I take solace and inspiration in how easily my children revel in their joy and pleasure: it reminds me that receiving is our natural state. That it is only the crushing weight of systems of oppression that rob us of our pleasure, and our right to receive. And therefore that we can re-cultivate that capacity that has been stolen from us.
We all run into the pleasure ceiling for different reasons. For me the hardest thing about receiving is trusting that the giver is acting from a place of full desire and/or willingness. I have had the repeated experience in my life of people self-abandoning to attempt to meet my needs: because of patriarchy, because of white supremacy, because of the myriad ways that we are all socialized not to stand in our truths or trust ourselves. So when a gift is offered to me, I have to look closely at the giver: are they giving from a grounded place? Is their bucket full, or will this act deplete them? I don’t want to be sacrificed for: I want to be given to.

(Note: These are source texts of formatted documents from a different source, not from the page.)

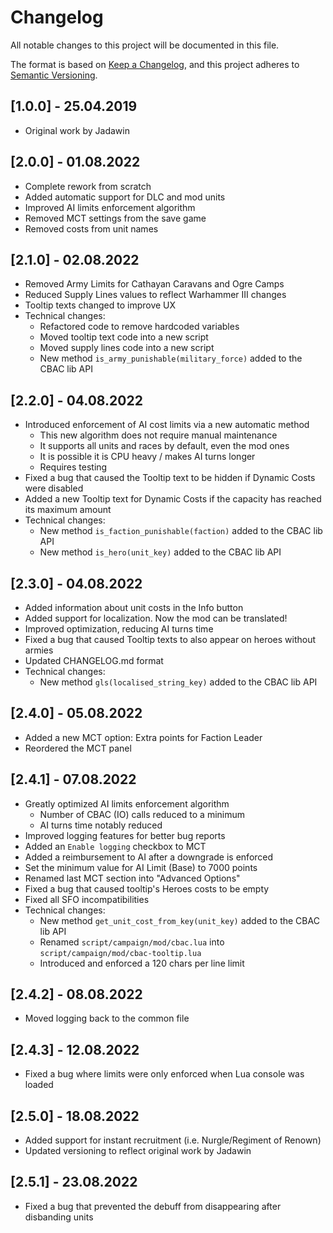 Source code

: # Changelog

All notable changes to this project will be documented in this file.

The format is based on [Keep a Changelog](https://keepachangelog.com/en/1.0.0/),
and this project adheres to [Semantic Versioning](https://semver.org/spec/v2.0.0.html).

## [1.0.0] - 25.04.2019

- Original work by Jadawin

## [2.0.0] - 01.08.2022

- Complete rework from scratch
- Added automatic support for DLC and mod units
- Improved AI limits enforcement algorithm
- Removed MCT settings from the save game
- Removed costs from unit names

## [2.1.0] - 02.08.2022

- Removed Army Limits for Cathayan Caravans and Ogre Camps
- Reduced Supply Lines values to reflect Warhammer III changes
- Tooltip texts changed to improve UX
- Technical changes:
  - Refactored code to remove hardcoded variables
  - Moved tooltip text code into a new script
  - Moved supply lines code into a new script
  - New method `is_army_punishable(military_force)` added to the CBAC lib API

## [2.2.0] - 04.08.2022

- Introduced enforcement of AI cost limits via a new automatic method
  - This new algorithm does not require manual maintenance
  - It supports all units and races by default, even the mod ones
  - It is possible it is CPU heavy / makes AI turns longer
  - Requires testing
- Fixed a bug that caused the Tooltip text to be hidden if Dynamic Costs were disabled
- Added a new Tooltip text for Dynamic Costs if the capacity has reached its maximum amount
- Technical changes:
  - New method `is_faction_punishable(faction)` added to the CBAC lib API
  - New method `is_hero(unit_key)` added to the CBAC lib API

## [2.3.0] - 04.08.2022

- Added information about unit costs in the Info button
- Added support for localization. Now the mod can be translated!
- Improved optimization, reducing AI turns time
- Fixed a bug that caused Tooltip texts to also appear on heroes without armies
- Updated CHANGELOG.md format
- Technical changes:
  - New method `gls(localised_string_key)` added to the CBAC lib API

## [2.4.0] - 05.08.2022

- Added a new MCT option: Extra points for Faction Leader
- Reordered the MCT panel

## [2.4.1] - 07.08.2022

- Greatly optimized AI limits enforcement algorithm
  - Number of CBAC (IO) calls reduced to a minimum
  - AI turns time notably reduced
- Improved logging features for better bug reports
- Added an `Enable logging` checkbox to MCT
- Added a reimbursement to AI after a downgrade is enforced
- Set the minimum value for AI Limit (Base) to 7000 points
- Renamed last MCT section into "Advanced Options"
- Fixed a bug that caused tooltip's Heroes costs to be empty
- Fixed all SFO incompatibilities
- Technical changes:
  - New method `get_unit_cost_from_key(unit_key)` added to the CBAC lib API
  - Renamed `script/campaign/mod/cbac.lua` into `script/campaign/mod/cbac-tooltip.lua`
  - Introduced and enforced a 120 chars per line limit

## [2.4.2] - 08.08.2022

- Moved logging back to the common file

## [2.4.3] - 12.08.2022

- Fixed a bug where limits were only enforced when Lua console was loaded

## [2.5.0] - 18.08.2022

- Added support for instant recruitment (i.e. Nurgle/Regiment of Renown)
- Updated versioning to reflect original work by Jadawin

## [2.5.1] - 23.08.2022

- Fixed a bug that prevented the debuff from disappearing after disbanding units
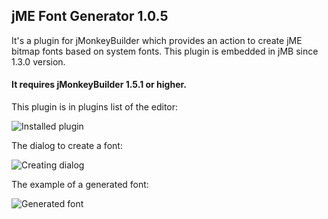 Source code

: 
## jME Font Generator 1.0.5

It's a plugin for jMonkeyBuilder which provides an action to create jME bitmap fonts based on system fonts.
This plugin is embedded in jMB since 1.3.0 version.

#### It requires jMonkeyBuilder 1.5.1 or higher.

This plugin is in plugins list of the editor:

![Installed plugin](https://i.imgur.com/EnEF1OI.png)

The dialog to create a font:

![Creating dialog](http://i.imgur.com/eW6Hhc5.png)

The example of a generated font:

![Generated font](http://i.imgur.com/hFbGdQE.png) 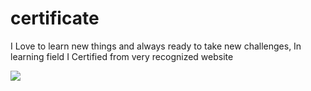 # certificate
<p>I Love to learn new things and always ready to take new challenges, In learning field I Certified from very recognized website</p>
<img src ="https://user-images.githubusercontent.com/90690744/179427791-bdd13ee8-b678-4926-b182-a257a214d0c3.jpg"></img>
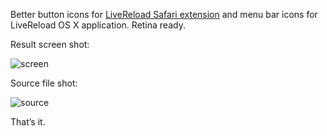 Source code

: Better button icons for [LiveReload Safari extension](https://github.com/mockko/livereload/) and menu bar icons for LiveReload OS X application. Retina ready.

Result screen shot:

![screen](https://raw.github.com/pepelsbey/livereload-icons/master/screen.jpg)

Source file shot:

![source](https://raw.github.com/pepelsbey/livereload-icons/master/source.jpg)

That’s it.
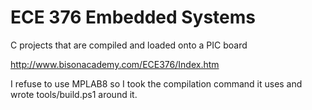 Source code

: # ECE 376 Embedded Systems

C projects that are compiled and loaded onto a PIC board

http://www.bisonacademy.com/ECE376/Index.htm

I refuse to use MPLAB8 so I took the compilation command it uses and wrote tools/build.ps1 around it.
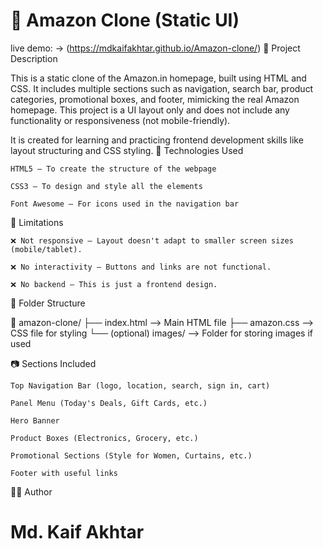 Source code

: # 🛒 Amazon Clone (Static UI)
live demo:
-> (https://mdkaifakhtar.github.io/Amazon-clone/)
📌 Project Description

This is a static clone of the Amazon.in homepage, built using HTML and CSS. It includes multiple sections such as navigation, search bar, product categories, promotional boxes, and footer, mimicking the real Amazon homepage. This project is a UI layout only and does not include any functionality or responsiveness (not mobile-friendly).

It is created for learning and practicing frontend development skills like layout structuring and CSS styling.
🧰 Technologies Used

    HTML5 – To create the structure of the webpage

    CSS3 – To design and style all the elements

    Font Awesome – For icons used in the navigation bar

🚫 Limitations

    ❌ Not responsive – Layout doesn't adapt to smaller screen sizes (mobile/tablet).

    ❌ No interactivity – Buttons and links are not functional.

    ❌ No backend – This is just a frontend design.

📁 Folder Structure

📁 amazon-clone/
├── index.html         --> Main HTML file
├── amazon.css         --> CSS file for styling
└── (optional) images/ --> Folder for storing images if used

📷 Sections Included

    Top Navigation Bar (logo, location, search, sign in, cart)

    Panel Menu (Today's Deals, Gift Cards, etc.)

    Hero Banner

    Product Boxes (Electronics, Grocery, etc.)

    Promotional Sections (Style for Women, Curtains, etc.)

    Footer with useful links

👨‍💻 Author

# Md. Kaif Akhtar
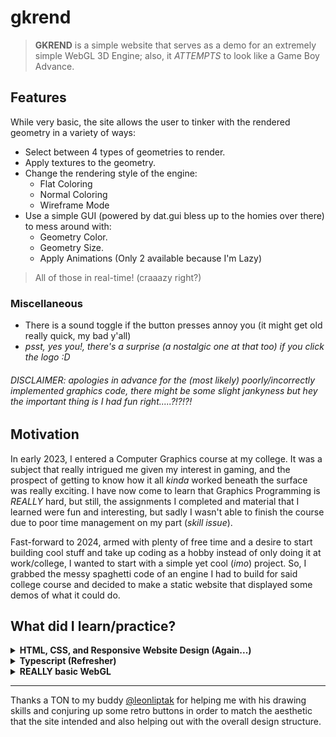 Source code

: # **gkrend**

> **GKREND** is a simple website that serves as a demo for an extremely simple WebGL 3D Engine; also, it _ATTEMPTS_ to look like a Game Boy Advance.

## **Features**

While very basic, the site allows the user to tinker with the rendered geometry in a variety of ways:

- Select between 4 types of geometries to render.
- Apply textures to the geometry.
- Change the rendering style of the engine:
  - Flat Coloring
  - Normal Coloring
  - Wireframe Mode
- Use a simple GUI (powered by dat.gui bless up to the homies over there) to mess around with:
  - Geometry Color.
  - Geometry Size.
  - Apply Animations (Only 2 available because I'm Lazy)

> All of those in real-time! (craaazy right?)

### **Miscellaneous**

- There is a sound toggle if the button presses annoy you (it might get old really quick, my bad y'all)
- _psst, yes you!, there's a surprise (a nostalgic one at that too) if you click the logo :D_

###### _DISCLAIMER: apologies in advance for the (most likely) poorly/incorrectly implemented graphics code, there might be some slight jankyness but hey the important thing is I had fun right.....?!?!?!_

## **Motivation**

In early 2023, I entered a Computer Graphics course at my college. It was a subject that really intrigued me given my interest in gaming, and the prospect of getting to know how it all _kinda_ worked beneath the surface was really exciting. I have now come to learn that Graphics Programming is _REALLY_ hard, but still, the assignments I completed and material that I learned were fun and interesting, but sadly I wasn't able to finish the course due to poor time management on my part (_skill issue_).

Fast-forward to 2024, armed with plenty of free time and a desire to start building cool stuff and take up coding as a hobby instead of only doing it at work/college, I wanted to start with a simple yet cool (_imo_) project. So, I grabbed the messy spaghetti code of an engine I had to build for said college course and decided to make a static website that displayed some demos of what it could do.

## **What did I learn/practice?**

<details>
<summary>
<b>HTML, CSS, and Responsive Website Design (Again...)</b>
</summary>
<p>

> As a back-end developer, the thought of touching anything that had to do with the front-end made me shiver. What little experience I had with it came from those "_Become a Full-Stack Developer in 2 WEEKS!!!11!_ " boot camps that I did when I started coding, and frankly, I hardly remembered anything.

> So I decided to use this as an excuse to properly make something I'm happy with and that looks decent. After struggling with CSS for a bit, I quickly hit the ball running and realized I _kinda_ enjoyed seeing my vision for the website come to life. I added the bonus challenge on myself to make it responsive and it surprisingly worked.

> Also, as I move forward into other projects, relearning the fundamentals of **HTML** and **CSS** allows me to use frameworks for both of them more effectively.

</p>
</details>

<details>
<summary>
<b>Typescript (Refresher) </b>
</summary>
<p>

> Not my first rodeo with the language, but certainly not one I use often; I write mostly enterprise code (Java), so it was a nice change of pace, and the opportunity to practice another tool in my repertoire is always welcome. (I'm still kinda scared of the stuff this language and even more so Javascript lets you do)

</p>
</details>

<details>
<summary>
<b>REALLY basic WebGL</b>
</summary>
<p>

> Learning the fundamentals of graphics programming was challenging but fulfilling. I'm not sure if I'll ever do something with it again, but now that I know the basics, I'm looking forward to using more streamlined tools such as **ThreeJS** if I ever want to render 3D objects into a website.

</p>
</details>

---

Thanks a TON to my buddy [@leonliptak](https://github.com/leonliptak) for helping me with his drawing skills and conjuring up some retro buttons in order to match the aesthetic that the site intended and also helping out with the overall design structure.
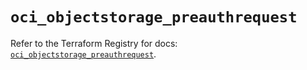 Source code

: # `oci_objectstorage_preauthrequest`

Refer to the Terraform Registry for docs: [`oci_objectstorage_preauthrequest`](https://registry.terraform.io/providers/oracle/oci/7.19.0/docs/resources/objectstorage_preauthrequest).
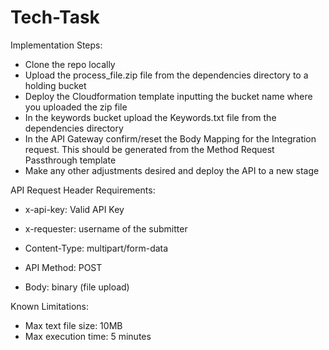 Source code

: # Tech-Task

Implementation Steps:
- Clone the repo locally
- Upload the process_file.zip file from the dependencies directory to a holding bucket
- Deploy the Cloudformation template inputting the bucket name where you uploaded the zip file
- In the keywords bucket upload the Keywords.txt file from the dependencies directory
- In the API Gateway confirm/reset the Body Mapping for the Integration request. This should be generated from the Method Request Passthrough template
- Make any other adjustments desired and deploy the API to a new stage

API Request Header Requirements:
- x-api-key: Valid API Key
- x-requester: username of the submitter
- Content-Type: multipart/form-data

- API Method: POST
- Body: binary (file upload)

Known Limitations:
- Max text file size: 10MB
- Max execution time: 5 minutes
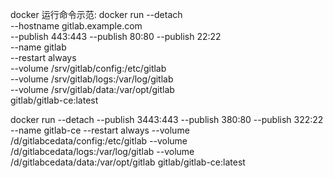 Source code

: docker 运行命令示范:
docker run --detach \
    --hostname gitlab.example.com \
    --publish 443:443 --publish 80:80 --publish 22:22 \
    --name gitlab \
    --restart always \
    --volume /srv/gitlab/config:/etc/gitlab \
    --volume /srv/gitlab/logs:/var/log/gitlab \
    --volume /srv/gitlab/data:/var/opt/gitlab \
    gitlab/gitlab-ce:latest


docker run --detach --publish 3443:443 --publish 380:80 --publish 322:22 --name gitlab-ce --restart always --volume /d/gitlabcedata/config:/etc/gitlab --volume /d/gitlabcedata/logs:/var/log/gitlab --volume /d/gitlabcedata/data:/var/opt/gitlab      gitlab/gitlab-ce:latest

For me this is part of the gift: for me not to have to extend that care, to relax my hypervigilance long enough to allow a (temporary!) one-way flow of care… taking place inside a container of interdependence, mutual care, and consent. I will be practicing this week!
Let me close here. Thanks for listening (for holding space!) in this forum. I’m curious what resonates for you, what challenges you experience, and what resources you’ve found most helpful in your own work (re)learning how “to receive.” If you want to deepen into these inquiries and build belonging in a small group space, please consider a gift subscription to this newsletter (more practice for me to receive! 😬) and join our gathering on June 13th.
In community,
Brian
Hi Brian, I don't read each publication, but certainly I look forward to receiving them all! I recently quoted a segment of your intro on my newsletter, and in my own inner work of late + conversations with my partner point to many of the same topics and subtopics you discuss here. The resonance is very real. I have left this tab for this particular publication open for weeks and weeks, and TODAY is the day I finally read it. It is so timely following a difficult and necessary conversation with my partner on what she's realized through the "Expand The Box" training series. Anyway, thank YOU. Your words, thoughts, references, all of it - they have gotten me to be positively pensive state, and they heal.
I really relate to this and appreciate you articulating the thoughts that lie behind the feelings. This morning, I was thinking about if I can actually sacrifice all of these stories and cultural narratives to the aether. I immediately felt a lot lighter in my body. I'm aspiring to no longer identify with "outcast" or the unattended to "giver" so I can just live in a more dignified mode of accepting that people like my presence, simple as that.